Saved entries:
= = =
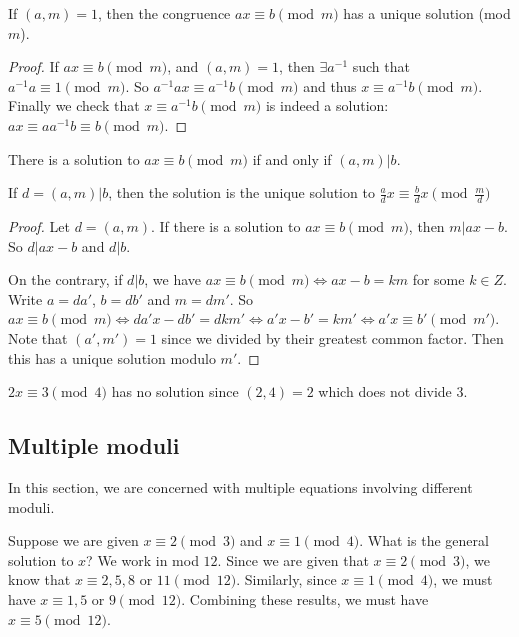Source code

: \documentclass[a4paper]{article}
\begin{document}
\begin{cor}
  If $(a, m) = 1$, then the congruence $ax \equiv b\pmod m$ has a unique solution (mod $m$).
\end{cor}

\begin{proof}
  If $ax\equiv b\pmod m$, and $(a, m) = 1$, then $\exists a^{-1}$ such that $a^{-1}a\equiv 1\pmod m$. So $a^{-1}ax\equiv a^{-1}b\pmod m$ and thus $x\equiv a^{-1}b\pmod m$. Finally we check that $x \equiv a^{-1}b \pmod m$ is indeed a solution: $ax \equiv aa^{-1}b \equiv b \pmod m$.
\end{proof}

\begin{prop}
  There is a solution to $ax \equiv b\pmod m$ if and only if $(a, m) | b$.

  If $d = (a, m) | b$, then the solution is the unique solution to $\frac{a}{d}x \equiv \frac{b}{d} x\pmod {\frac{m}{d}}$
\end{prop}

\begin{proof}
  Let $d = (a, m)$. If there is a solution to $ax \equiv b\pmod m$, then $m | ax - b$. So $d | ax - b$ and $d | b$.

  On the contrary, if $d | b$, we have $ax \equiv b\pmod m \Leftrightarrow ax - b = km$ for some $k\in Z$. Write $a = da'$, $b = db'$ and $m = dm'$. So $ax\equiv b\pmod m \Leftrightarrow da'x - db' = dkm'\Leftrightarrow a'x - b' = km'\Leftrightarrow a'x \equiv b'\pmod {m'}$. Note that $(a', m') = 1$ since we divided by their greatest common factor. Then this has a unique solution modulo $m'$.
\end{proof}

\begin{eg}
  $2x \equiv 3 \pmod 4$ has no solution since $(2, 4) = 2$ which does not divide $3$.
\end{eg}

\subsection{Multiple moduli}
In this section, we are concerned with multiple equations involving different moduli.

Suppose we are given $x \equiv 2\pmod 3$ and $x\equiv 1\pmod 4$. What is the general solution to $x$? We work in mod $12$. Since we are given that $x\equiv 2\pmod 3$, we know that $x \equiv 2, 5, 8$ or $11 \pmod {12}$. Similarly, since $x \equiv 1 \pmod 4$, we must have $x \equiv 1, 5$ or $9\pmod {12}$. Combining these results, we must have $x \equiv 5\pmod {12}$.
\end{document}
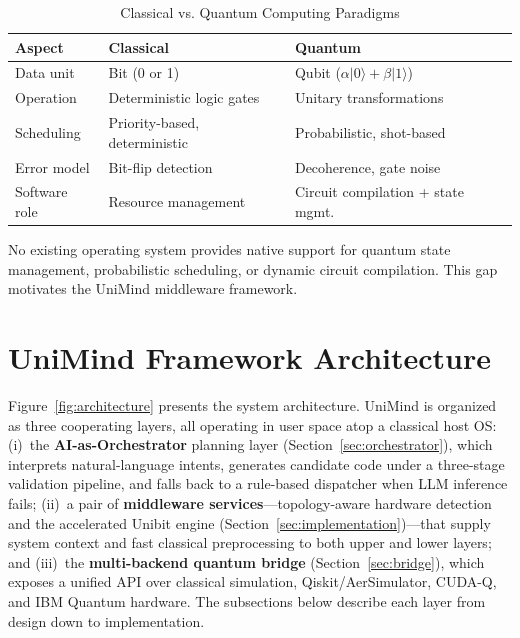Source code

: ﻿\documentclass[12pt,a4paper]{article}
\begin{document}
\begin{table}[H]
\centering
\caption{Classical vs. Quantum Computing Paradigms}
\label{tab:comparison}
\small
\begin{tabular}{@{}lll@{}}
\hline
\textbf{Aspect} & \textbf{Classical} & \textbf{Quantum} \\
\hline
Data unit & Bit (0 or 1) & Qubit ($\alpha|0\rangle + \beta|1\rangle$) \\
Operation & Deterministic logic gates & Unitary transformations \\
Scheduling & Priority-based, deterministic & Probabilistic, shot-based \\
Error model & Bit-flip detection & Decoherence, gate noise \\
Software role & Resource management & Circuit compilation + state mgmt. \\
\hline
\end{tabular}
\end{table}

No existing operating system provides native support for quantum state management, probabilistic scheduling, or dynamic circuit compilation. This gap motivates the UniMind middleware framework.


\section{UniMind Framework Architecture}\label{sec:architecture}

Figure~\ref{fig:architecture} presents the system architecture. UniMind is organized as three cooperating layers, all operating in user space atop a classical host OS: (i)~the \textbf{AI-as-Orchestrator} planning layer (Section~\ref{sec:orchestrator}), which interprets natural-language intents, generates candidate code under a three-stage validation pipeline, and falls back to a rule-based dispatcher when LLM inference fails; (ii)~a pair of \textbf{middleware services}---topology-aware hardware detection and the accelerated Unibit engine (Section~\ref{sec:implementation})---that supply system context and fast classical preprocessing to both upper and lower layers; and (iii)~the \textbf{multi-backend quantum bridge} (Section~\ref{sec:bridge}), which exposes a unified API over classical simulation, Qiskit/AerSimulator, CUDA-Q, and IBM Quantum hardware. The subsections below describe each layer from design down to implementation.
\end{document}

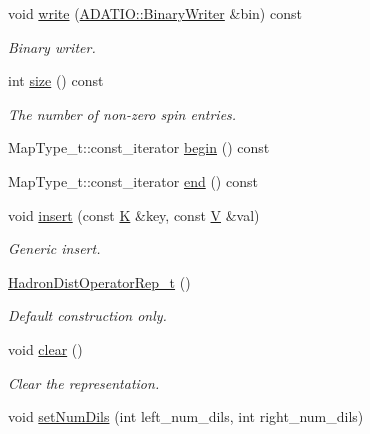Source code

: \begin{DoxyCompactItemize}
void \mbox{\hyperlink{classHadron_1_1HadronDistOperatorRep__t_a13c4b6d851e65136c55ccee152e72a12}{write}} (\mbox{\hyperlink{classADATIO_1_1BinaryWriter}{A\+D\+A\+T\+I\+O\+::\+Binary\+Writer}} \&bin) const
\begin{DoxyCompactList}\small\item\em Binary writer. \end{DoxyCompactList}\item 
int \mbox{\hyperlink{classHadron_1_1HadronDistOperatorRep__t_aa29061d2a7319319dd6ea0a918acd8db}{size}} () const
\begin{DoxyCompactList}\small\item\em The number of non-\/zero spin entries. \end{DoxyCompactList}\item 
Map\+Type\+\_\+t\+::const\+\_\+iterator \mbox{\hyperlink{classHadron_1_1HadronDistOperatorRep__t_a77caca753b9c9b1d433898627e6bd3de}{begin}} () const
\item 
Map\+Type\+\_\+t\+::const\+\_\+iterator \mbox{\hyperlink{classHadron_1_1HadronDistOperatorRep__t_ae811537842e96e1161375ffe7dd65ca2}{end}} () const
\item 
void \mbox{\hyperlink{classHadron_1_1HadronDistOperatorRep__t_a05856fbd2f2205ddc461685d987713b9}{insert}} (const \mbox{\hyperlink{classHadron_1_1HadronDistOperatorRep__t_a670c7409bfd80616aeb0159590bcdb6b}{K}} \&key, const \mbox{\hyperlink{classHadron_1_1HadronDistOperatorRep__t_a40f37383ae57b1d0bbf944d698a10382}{V}} \&val)
\begin{DoxyCompactList}\small\item\em Generic insert. \end{DoxyCompactList}\item 
\mbox{\hyperlink{classHadron_1_1HadronDistOperatorRep__t_a697bc290991416e1c06d018553c1d9b7}{Hadron\+Dist\+Operator\+Rep\+\_\+t}} ()
\begin{DoxyCompactList}\small\item\em Default construction only. \end{DoxyCompactList}\item 
void \mbox{\hyperlink{classHadron_1_1HadronDistOperatorRep__t_a8d4c5288c2e0dd19b4af4127eb26a9cd}{clear}} ()
\begin{DoxyCompactList}\small\item\em Clear the representation. \end{DoxyCompactList}\item 
void \mbox{\hyperlink{classHadron_1_1HadronDistOperatorRep__t_adde38342364887f39b718d5ab981cd1e}{set\+Num\+Dils}} (int left\+\_\+num\+\_\+dils, int right\+\_\+num\+\_\+dils)

\end{DoxyCompactItemize}
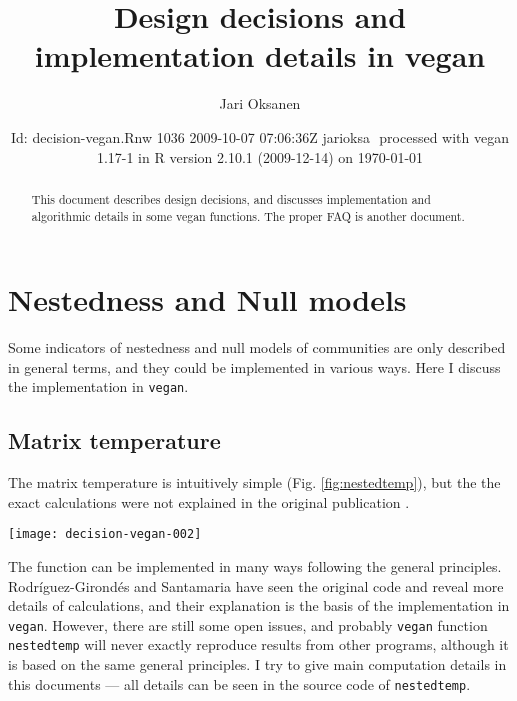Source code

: \documentclass[a4paper,10pt]{amsart}
\author{Jari Oksanen}
\title{Design decisions and implementation details in vegan}
\date{$ $Id: decision-vegan.Rnw 1036 2009-10-07 07:06:36Z jarioksa $ $
  processed with vegan
1.17-1
in R version 2.10.1 (2009-12-14) on \today}
\begin{document}

\maketitle

\begin{abstract}

\noindent This document describes design decisions, and discusses implementation
and algorithmic details in some vegan functions. The proper FAQ is
another document.

\end{abstract}

\tableofcontents

\section{Nestedness and Null models}

Some indicators of nestedness and null models of communities are only
described in general terms, and they could be implemented in various
ways. Here I discuss the implementation in \texttt{vegan}.

\subsection{Matrix temperature}

The matrix temperature is intuitively simple
(Fig. \ref{fig:nestedtemp}), but the the exact calculations were not
explained in the original publication \cite{AtmarPat93}.
\begin{SCfigure}
\texttt{[image: decision-vegan-002]}
\label{fig:nestedtemp}
\caption{Matrix temperature for \emph{Falco subbuteo} on island 1
  (dot; Sibbo Svartholmen). The curve is the fill line, and in a cold
  matrix, all presences (red squares) should be in the upper left
  corner behind the fill line. Dashed diagonal line of length $D$ goes
  through the point, and an arrow of length $d$ connects the point to
  the fill line. The ``surprise'' for this point is $u = (d/D)^2$ and
  the matrix temperature is based on the sum of surprises: presences
  outside the fill line or absences within the fill line.}
\end{SCfigure}
The function can be implemented in many ways following the general
principles.  Rodr{\'i}guez-Girond{\'e}s and Santamaria \cite{RodGir06}
have seen the original code and reveal more details of calculations,
and their explanation is the basis of the implementation in
\texttt{vegan}.  However, there are still some open issues, and
probably \texttt{vegan} function \texttt{nestedtemp} will never
exactly reproduce results from other programs, although it is based on
the same general principles. I try to give main computation details in
this documents --- all details can be seen in the source code of
\texttt{nestedtemp}.
\end{document}
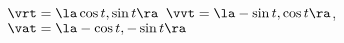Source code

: {$\vrt = \la \cos t,\sin t\ra$
}
{
$\vvt = \la -\sin t, \cos t\ra$, $\vat = \la -\cos t, -\sin t \ra$}

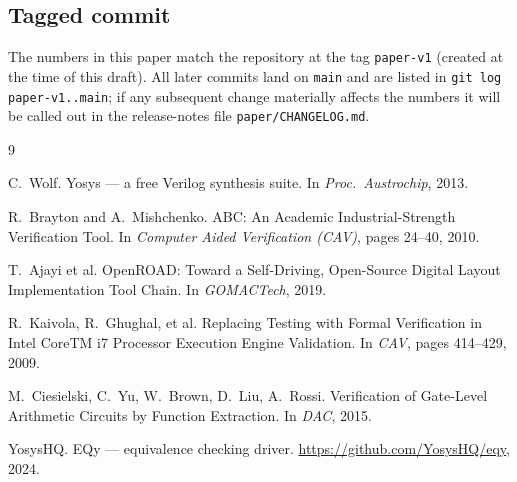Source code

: \documentclass[11pt,a4paper]{article}
\begin{document}
\subsection{Tagged commit}

The numbers in this paper match the repository at the tag
\texttt{paper-v1} (created at the time of this draft).  All later
commits land on \texttt{main} and are listed in
\texttt{git log paper-v1..main}; if any subsequent change
materially affects the numbers it will be called out in the
release-notes file \texttt{paper/CHANGELOG.md}.


\begin{thebibliography}{9}

C.~Wolf.
\newblock Yosys --- a free Verilog synthesis suite.
\newblock In \emph{Proc.\ Austrochip}, 2013.

R.~Brayton and A.~Mishchenko.
\newblock ABC: An Academic Industrial-Strength Verification Tool.
\newblock In \emph{Computer Aided Verification (CAV)}, pages 24--40, 2010.

T.~Ajayi et al.
\newblock OpenROAD: Toward a Self-Driving, Open-Source Digital Layout Implementation Tool Chain.
\newblock In \emph{GOMACTech}, 2019.

R.~Kaivola, R.~Ghughal, et al.
\newblock Replacing Testing with Formal Verification in Intel CoreTM i7 Processor Execution Engine Validation.
\newblock In \emph{CAV}, pages 414--429, 2009.

M.~Ciesielski, C.~Yu, W.~Brown, D.~Liu, A.~Rossi.
\newblock Verification of Gate-Level Arithmetic Circuits by Function Extraction.
\newblock In \emph{DAC}, 2015.

YosysHQ.
\newblock EQy --- equivalence checking driver.
\newblock \url{https://github.com/YosysHQ/eqy}, 2024.

\end{thebibliography}
\end{document}
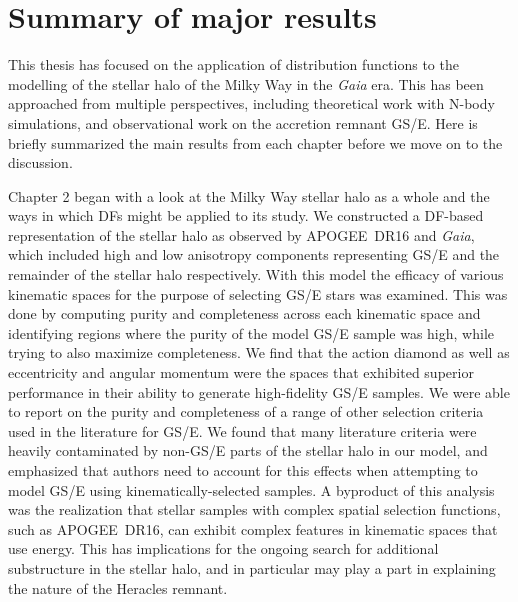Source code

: \section{Summary of major results}

This thesis has focused on the application of distribution functions to the modelling of the stellar halo of the Milky Way in the \textit{Gaia} era. This has been approached from multiple perspectives, including theoretical work with N-body simulations, and observational work on the accretion remnant GS/E. Here is briefly summarized the main results from each chapter before we move on to the discussion.

Chapter 2 began with a look at the Milky Way stellar halo as a whole and the ways in which DFs might be applied to its study. We constructed a DF-based representation of the stellar halo as observed by APOGEE~DR16 and \textit{Gaia}, which included high and low anisotropy components representing GS/E and the remainder of the stellar halo respectively. With this model the efficacy of various kinematic spaces for the purpose of selecting GS/E stars was examined. This was done by computing purity and completeness across each kinematic space and identifying regions where the purity of the model GS/E sample was high, while trying to also maximize completeness. We find that the action diamond as well as eccentricity and angular momentum were the spaces that exhibited superior performance in their ability to generate high-fidelity GS/E samples. We were able to report on the purity and completeness of a range of other selection criteria used in the literature for GS/E. We found that many literature criteria were heavily contaminated by non-GS/E parts of the stellar halo in our model, and emphasized that authors need to account for this effects when attempting to model GS/E using kinematically-selected samples. A byproduct of this analysis was the realization that stellar samples with complex spatial selection functions, such as APOGEE~DR16, can exhibit complex features in kinematic spaces that use energy. This has implications for the ongoing search for additional substructure in the stellar halo, and in particular may play a part in explaining the nature of the Heracles remnant. 

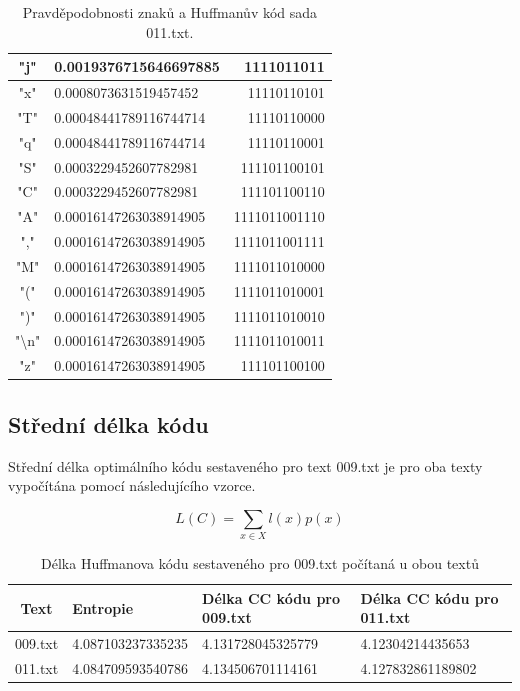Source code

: \documentclass[12pt]{article}
\begin{document}
\begin{table}[!ht]
\begin{tabular}{ | c | l | r | }
"j"     &       0.0019376715646697885   &       1111011011      \\ \hline
"x"     &       0.0008073631519457452   &       11110110101     \\ \hline
"T"     &       0.00048441789116744714  &       11110110000     \\ \hline
"q"     &       0.00048441789116744714  &       11110110001     \\ \hline
"S"     &       0.0003229452607782981   &       111101100101    \\ \hline
"C"     &       0.0003229452607782981   &       111101100110    \\ \hline
"A"     &       0.00016147263038914905  &       1111011001110   \\ \hline
","     &       0.00016147263038914905  &       1111011001111   \\ \hline
"M"     &       0.00016147263038914905  &       1111011010000   \\ \hline
"("     &       0.00016147263038914905  &       1111011010001   \\ \hline
")"     &       0.00016147263038914905  &       1111011010010   \\ \hline
"\textbackslash n"      &       0.00016147263038914905  &       1111011010011   \\ \hline
"z"     &       0.00016147263038914905  &       111101100100    \\ \hline
\end{tabular}
\caption{Pravděpodobnosti znaků a Huffmanův kód sada 011.txt.}
\label{pzhk_011.txt_table}
\end{table}   		
 
			
   		\subsection{Střední délka kódu}\label{sdk}
			Střední délka optimálního kódu sestaveného pro text 009.txt je pro oba texty vypočítána pomocí následujícího vzorce.
			
			$$ L(C) = \sum_{x \displaystyle \in X} l(x) p(x)$$		
   		
\begin{table}[!ht]
\centering
\begin{tabular}{ | c | l | l | l | } \hline
Text	& Entropie & Délka CC kódu pro 009.txt & Délka CC kódu pro 011.txt \\ \hline
009.txt & 4.087103237335235 & 4.131728045325779 & 4.12304214435653 \\ \hline
011.txt & 4.084709593540786 & 4.134506701114161 & 4.127832861189802 \\ \hline
\end{tabular}
\caption{Délka Huffmanova kódu sestaveného pro 009.txt počítaná u obou textů}
\label{code_table}
\end{table}
\end{document}
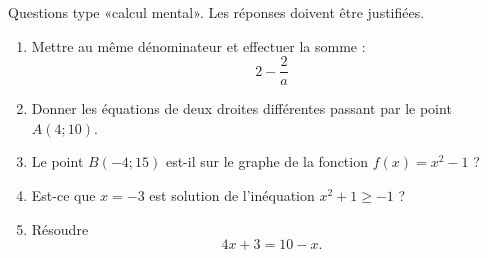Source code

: 
\begin{exercice}\label{exosmath-0693}

    Questions type «calcul mental». Les réponses doivent être justifiées.
    \begin{multicols}{2}
        \begin{enumerate}
            \item
                Mettre au même dénominateur et effectuer la somme :
                \begin{equation}
                    2-\frac{ 2 }{ a }
                \end{equation}
            \item
                Donner les équations de deux droites différentes passant par le point \( A(4;10)\).
            \item
                Le point \( B(-4;15)\) est-il sur le graphe de la fonction \( f(x)=x^2-1\) ?
            \item
                Est-ce que \( x=-3\) est solution de l'inéquation \( x^2+1\geq -1\) ?
            \item
                Résoudre 
                \begin{equation}
                    4x+3=10-x.
                \end{equation}
        \end{enumerate}
    \end{multicols}

\end{exercice}

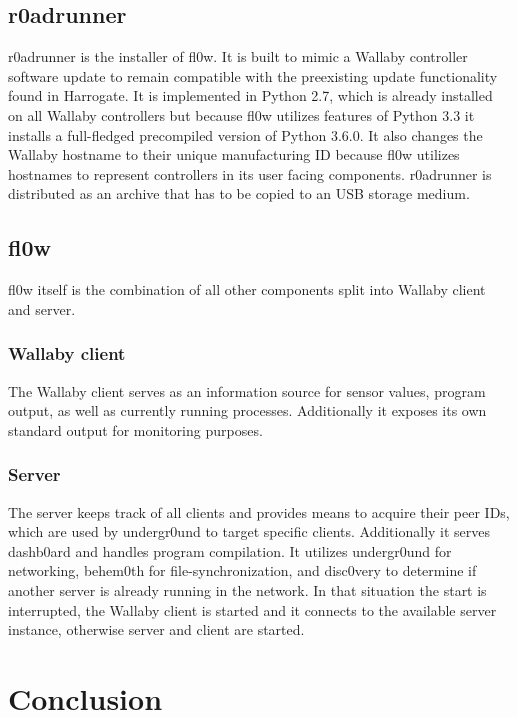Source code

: \documentclass[conference]{IEEEtran}
\begin{document}
\subsection{r0adrunner}
r0adrunner is the installer of fl0w. It is built to mimic a Wallaby controller software update to remain compatible with the preexisting update functionality found in Harrogate. It is implemented in Python 2.7, which is already installed on all Wallaby controllers but because fl0w utilizes features of Python 3.3 it installs a full-fledged precompiled version of Python 3.6.0. It also changes the Wallaby hostname to their unique manufacturing ID because fl0w utilizes hostnames to represent controllers in its user facing components. r0adrunner is distributed as an archive that has to be copied to an USB storage medium.

\subsection{fl0w}
fl0w itself is the combination of all other components split into Wallaby client and server.\\

\subsubsection{Wallaby client}
The Wallaby client serves as an information source for sensor values, program output, as well as currently running processes. Additionally it exposes its own standard output for monitoring purposes.\\

\subsubsection{Server}
The server keeps track of all clients and provides means to acquire their peer IDs, which are used by undergr0und to target specific clients. Additionally it serves dashb0ard and handles program compilation. It utilizes undergr0und for networking, behem0th for file-synchronization, and disc0very to determine if another server is already running in the network. In that situation the start is interrupted, the Wallaby client is started and it connects to the available server instance, otherwise server and client are started. \\

\section{Conclusion}
\end{document}

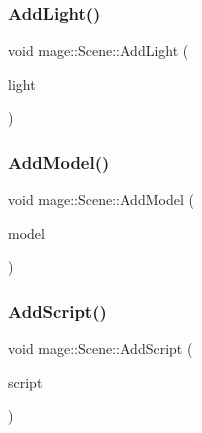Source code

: \hypertarget{classmage_1_1_scene_aeeba74ee789d4917ed72b179f16c1222}{}\label{classmage_1_1_scene_aeeba74ee789d4917ed72b179f16c1222} 
\subsubsection{\texorpdfstring{Add\+Light()}{AddLight()}\hspace{0.1cm}{\footnotesize\ttfamily [2/2]}}
{\footnotesize\ttfamily void mage\+::\+Scene\+::\+Add\+Light (\begin{DoxyParamCaption}\item[{\hyperlink{namespacemage_a1e01ae66713838a7a67d30e44c67703e}{Shared\+Ptr}$<$ \hyperlink{namespacemage_aeed5dee4ff6c591eabb0e9114256df4a}{Spot\+Light\+Node} $>$}]{light }\end{DoxyParamCaption})\hspace{0.3cm}{\ttfamily [private]}}

\hypertarget{classmage_1_1_scene_acfd5cf0484e1814cb265604ed970335f}{}\label{classmage_1_1_scene_acfd5cf0484e1814cb265604ed970335f} 
\subsubsection{\texorpdfstring{Add\+Model()}{AddModel()}}
{\footnotesize\ttfamily void mage\+::\+Scene\+::\+Add\+Model (\begin{DoxyParamCaption}\item[{\hyperlink{namespacemage_a1e01ae66713838a7a67d30e44c67703e}{Shared\+Ptr}$<$ \hyperlink{classmage_1_1_model_node}{Model\+Node} $>$}]{model }\end{DoxyParamCaption})\hspace{0.3cm}{\ttfamily [private]}}

\hypertarget{classmage_1_1_scene_ab97b66c81c32681699052e154d0e0722}{}\label{classmage_1_1_scene_ab97b66c81c32681699052e154d0e0722} 
\subsubsection{\texorpdfstring{Add\+Script()}{AddScript()}}
{\footnotesize\ttfamily void mage\+::\+Scene\+::\+Add\+Script (\begin{DoxyParamCaption}\item[{\hyperlink{namespacemage_a1e01ae66713838a7a67d30e44c67703e}{Shared\+Ptr}$<$ \hyperlink{classmage_1_1_behavior_script}{Behavior\+Script} $>$}]{script }\end{DoxyParamCaption})}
= = =
Task objective: All that belongs in the answer is the run of lines above from the line containing "through the point, and" through the line containing "exactly reproduce results", exactly as written.

Answer to this problem:
  through the point, and an arrow of length $d$ connects the point to
  the fill line. The ``surprise'' for this point is $u = (d/D)^2$ and
  the matrix temperature is based on the sum of surprises: presences
  outside the fill line or absences within the fill line.}
\end{SCfigure}
The function can be implemented in many ways following the general
principles.  Rodr{\'i}guez-Girond{\'e}s and Santamaria \cite{RodGir06}
have seen the original code and reveal more details of calculations,
and their explanation is the basis of the implementation in
\texttt{vegan}.  However, there are still some open issues, and
probably \texttt{vegan} function \texttt{nestedtemp} will never
exactly reproduce results from other programs, although it is based on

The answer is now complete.